__The problem__
Using the listing below, count every line that contains the word "created"; respond with the count alone.

__Data shown__
---*---
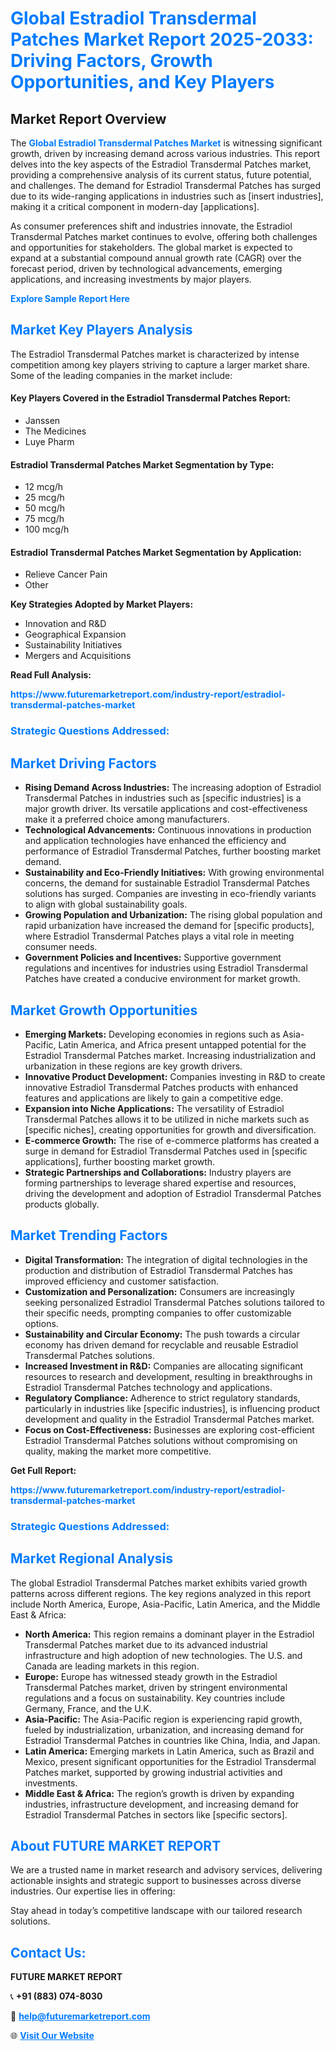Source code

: <h1 style="color: #007BFF;">Global Estradiol Transdermal Patches Market Report 2025-2033: Driving Factors, Growth Opportunities, and Key Players</h1>

<section id="overview">
<h2>Market Report Overview</h2>
<p>The <a href="https://www.futuremarketreport.com/industry-report/estradiol-transdermal-patches-market" style="color: #007BFF; text-decoration: none;"><strong>Global Estradiol Transdermal Patches Market</strong></a> is witnessing significant growth, driven by increasing demand across various industries. This report delves into the key aspects of the Estradiol Transdermal Patches market, providing a comprehensive analysis of its current status, future potential, and challenges. The demand for Estradiol Transdermal Patches has surged due to its wide-ranging applications in industries such as [insert industries], making it a critical component in modern-day [applications].</p>
<p>As consumer preferences shift and industries innovate, the Estradiol Transdermal Patches market continues to evolve, offering both challenges and opportunities for stakeholders. The global market is expected to expand at a substantial compound annual growth rate (CAGR) over the forecast period, driven by technological advancements, emerging applications, and increasing investments by major players.</p>
</section>

<section id="overview">
<p><a href="https://www.futuremarketreport.com/request-sample/reportId=35908" style="color: #007BFF; text-decoration: none;"><strong>Explore Sample Report Here</strong></a></p>
</section>

<section id="key-players">
<h2 style="color: #007BFF;">Market Key Players Analysis</h2>
<p>The Estradiol Transdermal Patches market is characterized by intense competition among key players striving to capture a larger market share. Some of the leading companies in the market include:</p>
<h4>Key Players Covered in the Estradiol Transdermal Patches Report:</h4>
<ul><li>Janssen</li><li>The Medicines</li><li>Luye Pharm</li></ul>
<h4>Estradiol Transdermal Patches Market Segmentation by Type:</h4>
<ul><li>12 mcg/h</li><li>25 mcg/h</li><li>50 mcg/h</li><li>75 mcg/h</li><li>100 mcg/h</li></ul>

<h4>Estradiol Transdermal Patches Market Segmentation by Application:</h4>
<ul><li>Relieve Cancer Pain</li><li>Other</li></ul>
<p><strong>Key Strategies Adopted by Market Players:</strong></p>
<ul>
<li>Innovation and R&D</li>
<li>Geographical Expansion</li>
<li>Sustainability Initiatives</li>
<li>Mergers and Acquisitions</li>
</ul>
</section>

<section>
<p><strong>Read Full Analysis: </strong></p><a href="https://www.futuremarketreport.com/industry-report/estradiol-transdermal-patches-market" style="color: #007BFF; text-decoration: none;"><strong>https://www.futuremarketreport.com/industry-report/estradiol-transdermal-patches-market</strong></a>
<h3 style="color: #007BFF;">Strategic Questions Addressed:</h3>
</section>

<section id="driving-factors">
<h2 style="color: #007BFF;">Market Driving Factors</h2>
<ul>
<li><strong>Rising Demand Across Industries:</strong> The increasing adoption of Estradiol Transdermal Patches in industries such as [specific industries] is a major growth driver. Its versatile applications and cost-effectiveness make it a preferred choice among manufacturers.</li>
<li><strong>Technological Advancements:</strong> Continuous innovations in production and application technologies have enhanced the efficiency and performance of Estradiol Transdermal Patches, further boosting market demand.</li>
<li><strong>Sustainability and Eco-Friendly Initiatives:</strong> With growing environmental concerns, the demand for sustainable Estradiol Transdermal Patches solutions has surged. Companies are investing in eco-friendly variants to align with global sustainability goals.</li>
<li><strong>Growing Population and Urbanization:</strong> The rising global population and rapid urbanization have increased the demand for [specific products], where Estradiol Transdermal Patches plays a vital role in meeting consumer needs.</li>
<li><strong>Government Policies and Incentives:</strong> Supportive government regulations and incentives for industries using Estradiol Transdermal Patches have created a conducive environment for market growth.</li>
</ul>
</section>

<section id="growth-opportunities">
<h2 style="color: #007BFF;">Market Growth Opportunities</h2>
<ul>
<li><strong>Emerging Markets:</strong> Developing economies in regions such as Asia-Pacific, Latin America, and Africa present untapped potential for the Estradiol Transdermal Patches market. Increasing industrialization and urbanization in these regions are key growth drivers.</li>
<li><strong>Innovative Product Development:</strong> Companies investing in R&D to create innovative Estradiol Transdermal Patches products with enhanced features and applications are likely to gain a competitive edge.</li>
<li><strong>Expansion into Niche Applications:</strong> The versatility of Estradiol Transdermal Patches allows it to be utilized in niche markets such as [specific niches], creating opportunities for growth and diversification.</li>
<li><strong>E-commerce Growth:</strong> The rise of e-commerce platforms has created a surge in demand for Estradiol Transdermal Patches used in [specific applications], further boosting market growth.</li>
<li><strong>Strategic Partnerships and Collaborations:</strong> Industry players are forming partnerships to leverage shared expertise and resources, driving the development and adoption of Estradiol Transdermal Patches products globally.</li>
</ul>
</section>

<section id="trending-factors">
<h2 style="color: #007BFF;">Market Trending Factors</h2>
<ul>
<li><strong>Digital Transformation:</strong> The integration of digital technologies in the production and distribution of Estradiol Transdermal Patches has improved efficiency and customer satisfaction.</li>
<li><strong>Customization and Personalization:</strong> Consumers are increasingly seeking personalized Estradiol Transdermal Patches solutions tailored to their specific needs, prompting companies to offer customizable options.</li>
<li><strong>Sustainability and Circular Economy:</strong> The push towards a circular economy has driven demand for recyclable and reusable Estradiol Transdermal Patches solutions.</li>
<li><strong>Increased Investment in R&D:</strong> Companies are allocating significant resources to research and development, resulting in breakthroughs in Estradiol Transdermal Patches technology and applications.</li>
<li><strong>Regulatory Compliance:</strong> Adherence to strict regulatory standards, particularly in industries like [specific industries], is influencing product development and quality in the Estradiol Transdermal Patches market.</li>
<li><strong>Focus on Cost-Effectiveness:</strong> Businesses are exploring cost-efficient Estradiol Transdermal Patches solutions without compromising on quality, making the market more competitive.</li>
</ul>
</section>

<section>
<p><strong>Get Full Report: </strong></p><a href="https://www.futuremarketreport.com/industry-report/estradiol-transdermal-patches-market" style="color: #007BFF; text-decoration: none;"><strong>https://www.futuremarketreport.com/industry-report/estradiol-transdermal-patches-market</strong></a>
<h3 style="color: #007BFF;">Strategic Questions Addressed:</h3>
</section>


<section id="regional-analysis">
<h2 style="color: #007BFF;">Market Regional Analysis</h2>
<p>The global Estradiol Transdermal Patches market exhibits varied growth patterns across different regions. The key regions analyzed in this report include North America, Europe, Asia-Pacific, Latin America, and the Middle East & Africa:</p>
<ul>
<li><strong>North America:</strong> This region remains a dominant player in the Estradiol Transdermal Patches market due to its advanced industrial infrastructure and high adoption of new technologies. The U.S. and Canada are leading markets in this region.</li>
<li><strong>Europe:</strong> Europe has witnessed steady growth in the Estradiol Transdermal Patches market, driven by stringent environmental regulations and a focus on sustainability. Key countries include Germany, France, and the U.K.</li>
<li><strong>Asia-Pacific:</strong> The Asia-Pacific region is experiencing rapid growth, fueled by industrialization, urbanization, and increasing demand for Estradiol Transdermal Patches in countries like China, India, and Japan.</li>
<li><strong>Latin America:</strong> Emerging markets in Latin America, such as Brazil and Mexico, present significant opportunities for the Estradiol Transdermal Patches market, supported by growing industrial activities and investments.</li>
<li><strong>Middle East & Africa:</strong> The region’s growth is driven by expanding industries, infrastructure development, and increasing demand for Estradiol Transdermal Patches in sectors like [specific sectors].</li>
</ul>
</section>

<footer>
<h2 style="color: #007BFF;">About FUTURE MARKET REPORT</h2>
<p>We are a trusted name in market research and advisory services, delivering actionable insights and strategic support to businesses across diverse industries. Our expertise lies in offering:</p>

<p>Stay ahead in today’s competitive landscape with our tailored research solutions.</p>

<h2 style="color: #007BFF;">Contact Us:</h2>
<p><strong>FUTURE MARKET REPORT</strong></p>
<p>📞 <strong>+91 (883) 074-8030</strong></p>
<p>📧 <strong><a href="mailto:help@futuremarketreport.com" style="color: #007BFF;">help@futuremarketreport.com</a></strong></p>
<p>🌐 <strong><a href="https://www.futuremarketreport.com/" style="color: #007BFF;">Visit Our Website</a></strong></p>
</footer>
---*---
__Task answer__
2